| Class-DBI-ConceptSearch documentation | Contained in the Class-DBI-ConceptSearch distribution. |
Class::DBI::ConceptSearch - Retrieve Class::DBI aggregates from high-level conceptual searches
my $cs = Class::DBI::ConceptSearch->new(xml => $config); #see CONFIGURATION $cs->use_wildcards(1); $cs->use_implicit_wildcards(1); $cs->use_search_ilike(1); $cs->use_search_lower(1); my(@tracks) = $cs->search( albums => 'Britney' );
Given the example Class::DBI classes (Music::CD, Music::Artist, Music::Track), lets add another one, Music::Dbxref, which contains external database accessions outside our control. Music::Dbxref includes things like UPC IDs, ASIN and ISBN numbers, vendor and manufacturer part numbers, person IDs (for artists), etc.
Now, imagine a website with a basic search function that gives the users the option of searching in "Albums", "Artists", "Tracks", and (my favorite) "Anything".
(1) In a simple implementation, a user search for "Britney Spears" in "Artists" is going to do something like:
Music::Artist->search( name => 'Britney Spears');
(2) But suppose the user had accidentally searched in "Albums". The executed search would be:
Music::CD->search( title => 'Britney Spears');
which doesn't produce any hits, and wouldn't even using search_like(). Doh!
(3) Likewise, if the user were to search in *any* category for Britney's CD "In the Zone" by its ASIN B0000DD7LB, no hits would be found.
In a slightly more complex implementation, searches in each category might try to match fields in multiple different tables. Query (2) might try to match "Britney Spears" in both Artist.name and CD.title, but this would be hardcoded into a class that performs the search. If the search should be returning only CDs, we would also have to hardcode how to transform any matching Music::Artist instance to Music::CD instance(s).

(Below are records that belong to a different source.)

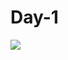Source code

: <!doctype.html>

<html>
  <head>
    <title>Python</title>
  </head>

  <body>
    <h1>Day-1</h1>
    <a href="https://youtu.be/n0zEsDkwwQs?si=NpTHjDWgp2x-Mmzj"/><img src="https://images.unsplash.com/photo-1611162616475-46b635cb6868?ixlib=rb-4.0.3&ixid=M3wxMjA3fDB8MHxzZWFyY2h8Mnx8eW91dHViZSUyMGxvZ298ZW58MHx8MHx8fDA%3D&w=1000&q=80"/>
</html>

This is where Class::DBI::ConceptSearch comes in. It contains a generic search function that, given a configuration file, allows arbitrary mappings of search categories to database table fields. You specify what the available categories are, and where to look for data when a category is searched.
You also specify any transforms that need to be performed on the resulting matches. This is where the Artist->CD mapping in query (2) is set up.

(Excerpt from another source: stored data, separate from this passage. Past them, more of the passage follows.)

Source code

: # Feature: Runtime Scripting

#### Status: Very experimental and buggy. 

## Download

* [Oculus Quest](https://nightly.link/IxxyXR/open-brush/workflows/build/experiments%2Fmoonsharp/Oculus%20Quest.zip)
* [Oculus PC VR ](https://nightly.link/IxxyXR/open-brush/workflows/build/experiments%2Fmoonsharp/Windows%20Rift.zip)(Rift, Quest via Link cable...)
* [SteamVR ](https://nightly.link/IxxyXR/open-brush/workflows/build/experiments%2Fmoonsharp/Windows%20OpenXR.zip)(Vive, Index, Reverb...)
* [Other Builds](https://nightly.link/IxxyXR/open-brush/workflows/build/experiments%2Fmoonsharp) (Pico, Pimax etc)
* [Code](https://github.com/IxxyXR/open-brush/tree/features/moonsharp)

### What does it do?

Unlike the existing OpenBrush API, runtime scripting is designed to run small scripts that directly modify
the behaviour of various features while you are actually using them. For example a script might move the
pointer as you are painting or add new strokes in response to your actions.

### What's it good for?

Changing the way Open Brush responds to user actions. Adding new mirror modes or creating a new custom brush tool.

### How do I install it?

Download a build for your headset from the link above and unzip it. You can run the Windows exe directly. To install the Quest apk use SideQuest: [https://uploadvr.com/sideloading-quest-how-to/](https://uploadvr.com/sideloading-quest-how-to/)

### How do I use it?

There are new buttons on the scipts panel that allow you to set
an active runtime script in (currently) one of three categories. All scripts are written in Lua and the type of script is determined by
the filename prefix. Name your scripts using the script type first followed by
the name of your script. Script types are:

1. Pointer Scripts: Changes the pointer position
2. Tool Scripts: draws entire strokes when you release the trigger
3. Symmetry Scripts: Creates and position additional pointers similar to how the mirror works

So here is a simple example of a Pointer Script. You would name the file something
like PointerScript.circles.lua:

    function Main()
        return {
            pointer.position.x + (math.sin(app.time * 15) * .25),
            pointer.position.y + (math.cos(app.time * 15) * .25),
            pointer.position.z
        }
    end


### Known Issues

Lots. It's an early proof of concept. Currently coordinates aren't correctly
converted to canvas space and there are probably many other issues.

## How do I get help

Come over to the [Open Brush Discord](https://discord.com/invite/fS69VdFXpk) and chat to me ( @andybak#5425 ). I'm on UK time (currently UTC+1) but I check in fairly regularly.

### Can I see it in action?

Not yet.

You're also able to search in sections of the database which are private internals, and return public data. For instance, in query (3), we might have searched in "Artist" for the ASID. Behind the scenes, Class::DBI::ConceptSearch finds the ID and follows up with a:
Dbxref -> CD -> Artist
transform and returns the Music::Artist objects.

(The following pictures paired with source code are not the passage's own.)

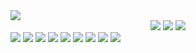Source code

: 
<!--
**hanga185/hanga185** is a ✨ _special_ ✨ repository because its `README.md` (this file) appears on your GitHub profile.

Here are some ideas to get you started:

- 🔭 I’m currently working on ...
- 🌱 I’m currently learning ...
- 👯 I’m looking to collaborate on ...
- 🤔 I’m looking for help with ...
- 💬 Ask me about ...
- 📫 How to reach me: ...
- 😄 Pronouns: ...
- ⚡ Fun fact: ...
-->
<img src="https://capsule-render.vercel.app/api?type=Waving&color=bfdd7d&height=200&text=Hello!&fontSize=40&section=header" />

<div align="center">
  
</div>
<div align="center">
  <img src="https://img.shields.io/badge/Visual%20Studio%20Code-007ACC?style=flat&logo=visualstudiocode&logoColor=white"/>
  <img src="https://img.shields.io/badge/Eclipse%20IDE-2C2255?style=flat&logo=eclipseide&logoColor=white"/>
  <img src="https://img.shields.io/badge/IntelliJ-9999FF?style=flat&logo=intellijidea&logoColor=white"/>
</div>
<img src="https://img.shields.io/badge/Springboot-6DB33F?style=flat&logo=springboot&logoColor=white"/>
<img src="https://img.shields.io/badge/Java-c24636?style=flat&logo=java&logoColor=white"/>
<img src="https://img.shields.io/badge/Android%20Studio-3DDC84?style=flat&logo=androidstudio&logoColor=white"/>
<img src="https://img.shields.io/badge/React-1D99F3?style=flat&logo=react&logoColor=white"/>
<img src="https://img.shields.io/badge/mysql-4479A1?style=flat&logo=mysql&logoColor=white"/>
<img src="https://img.shields.io/badge/javaScript-FF9E0F?style=flat&logo=javascript&logoColor=white"/>
<img src="https://img.shields.io/badge/HTML-E34F26?style=flat&logo=html5&logoColor=white"/>
<img src="https://img.shields.io/badge/CSS-1572B6?style=flat&logo=css3&logoColor=white"/>



<img src="https://capsule-render.vercel.app/api?type=Waving&color=bfdd7d&height=200&section=footer" />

As we can imagine, there may be multiple possible paths within the database between Dbxref and Artist. It is also possible to specify these, see CONFIGURATION for details on how to define multiple sources
NOTE: This example is contrived, and the usefulness of
Concept -> Table.Field(s)
mapping may not be readily apparent. Class::DBI::ConceptSearch really shines when you have a more complex data model.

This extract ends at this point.